ジャータカのよもやま話

テーラワーダの在家仏教徒 身の回りのことを地味に書いてます。

71 自利か利他かという二者択一ではない 『一瞬で心を磨くブッダの教え』

引用

よく質問されます。「大乗仏教では自分のことを置いて、人々を救うために修行すると言ってますが、それをどう思いますか?」と。

私の答えは「そんな、自分のことを置いておいて人を救うなんてことは、ちょっと成り立たないんだ」と。

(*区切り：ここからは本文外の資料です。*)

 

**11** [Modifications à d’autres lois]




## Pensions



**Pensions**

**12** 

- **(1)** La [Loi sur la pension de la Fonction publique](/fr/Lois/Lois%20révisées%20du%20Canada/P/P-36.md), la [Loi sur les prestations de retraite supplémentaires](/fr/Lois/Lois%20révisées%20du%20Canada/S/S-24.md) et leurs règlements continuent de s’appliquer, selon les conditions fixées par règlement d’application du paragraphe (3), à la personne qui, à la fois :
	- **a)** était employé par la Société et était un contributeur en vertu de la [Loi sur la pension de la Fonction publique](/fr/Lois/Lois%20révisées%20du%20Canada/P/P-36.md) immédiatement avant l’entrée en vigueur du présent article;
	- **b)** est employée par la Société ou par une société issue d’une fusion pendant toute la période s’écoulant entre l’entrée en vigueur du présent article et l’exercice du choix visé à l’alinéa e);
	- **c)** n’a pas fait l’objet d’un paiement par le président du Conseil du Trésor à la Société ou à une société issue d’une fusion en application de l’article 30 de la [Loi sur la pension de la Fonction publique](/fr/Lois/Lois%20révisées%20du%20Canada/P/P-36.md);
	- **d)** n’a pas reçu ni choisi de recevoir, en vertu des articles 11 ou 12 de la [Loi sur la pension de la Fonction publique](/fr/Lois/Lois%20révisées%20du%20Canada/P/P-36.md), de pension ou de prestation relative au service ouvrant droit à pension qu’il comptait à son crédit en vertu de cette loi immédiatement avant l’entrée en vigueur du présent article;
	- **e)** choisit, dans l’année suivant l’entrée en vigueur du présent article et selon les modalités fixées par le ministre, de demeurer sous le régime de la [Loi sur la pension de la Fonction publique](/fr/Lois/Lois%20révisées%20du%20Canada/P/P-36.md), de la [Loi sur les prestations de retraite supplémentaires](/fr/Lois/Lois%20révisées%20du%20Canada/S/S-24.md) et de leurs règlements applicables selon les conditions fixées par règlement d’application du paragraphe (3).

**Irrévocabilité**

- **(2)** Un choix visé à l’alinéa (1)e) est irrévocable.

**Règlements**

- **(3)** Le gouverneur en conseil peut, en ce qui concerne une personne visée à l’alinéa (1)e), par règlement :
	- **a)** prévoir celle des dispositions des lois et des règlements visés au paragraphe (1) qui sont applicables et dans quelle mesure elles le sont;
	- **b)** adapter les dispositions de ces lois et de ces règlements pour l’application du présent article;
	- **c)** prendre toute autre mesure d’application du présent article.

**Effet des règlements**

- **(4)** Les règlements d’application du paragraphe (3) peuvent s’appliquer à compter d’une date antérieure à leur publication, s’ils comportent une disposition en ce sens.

具体的に言えばこういうことです。自分が地獄に落ちるような生き方をしているのに、他人のことは天国に道案内してあげられるのか、という話です。

後略

 

私見です

 

うむ、ずーっと大乗仏教に接してきた人からの質問だったのでしょうか?

 

大乗仏教文化に接していると、自利と利他を分けて考えてしまうのかもしれません、それで「小乗」という言葉も生まれてきたのでしょう。

 

仏教の言葉として小乗は不適切な言葉だと思うのですけど、よく見受けられます 。

 

まあ、考えるのは自由ですが・・・。

 

 

で、副読本です。

 

 

 

上記の本で、先生は、自利・利他は分かれない、と説きます。

 

自利と利他、というと道徳な定義が絡んでいるとのことです。

 

自分たちの行為が道徳的に正しいか否かを判断するポイントが述べられています。

 

引用

自分にとって、実行すれば、良い結果が出る。

 

他人にとって実行すれば、良い結果が出る。

 

自分と他人、両方にとって、実行すれば良い結果が出る。

 

 

 

 

引用続き

そこでお釈迦様が認められる「善いこと」とは、自分のためにも、他人のためにも、どちらにも役に立つことなのです。他のケースは厳密には善行為になりません。

後略

 

ここからは、大乗でよく言われる利他行為は道徳行為にならない、という説明が続きます、詳しくは本書をお読みください。

 

 

目指すは3番目ですね、1番目と2番目はそのためのステップみたいな感じです。

 

 

 

 

 

自利・利他という区別が仏教の理解を妨げている、ということがわかる本です。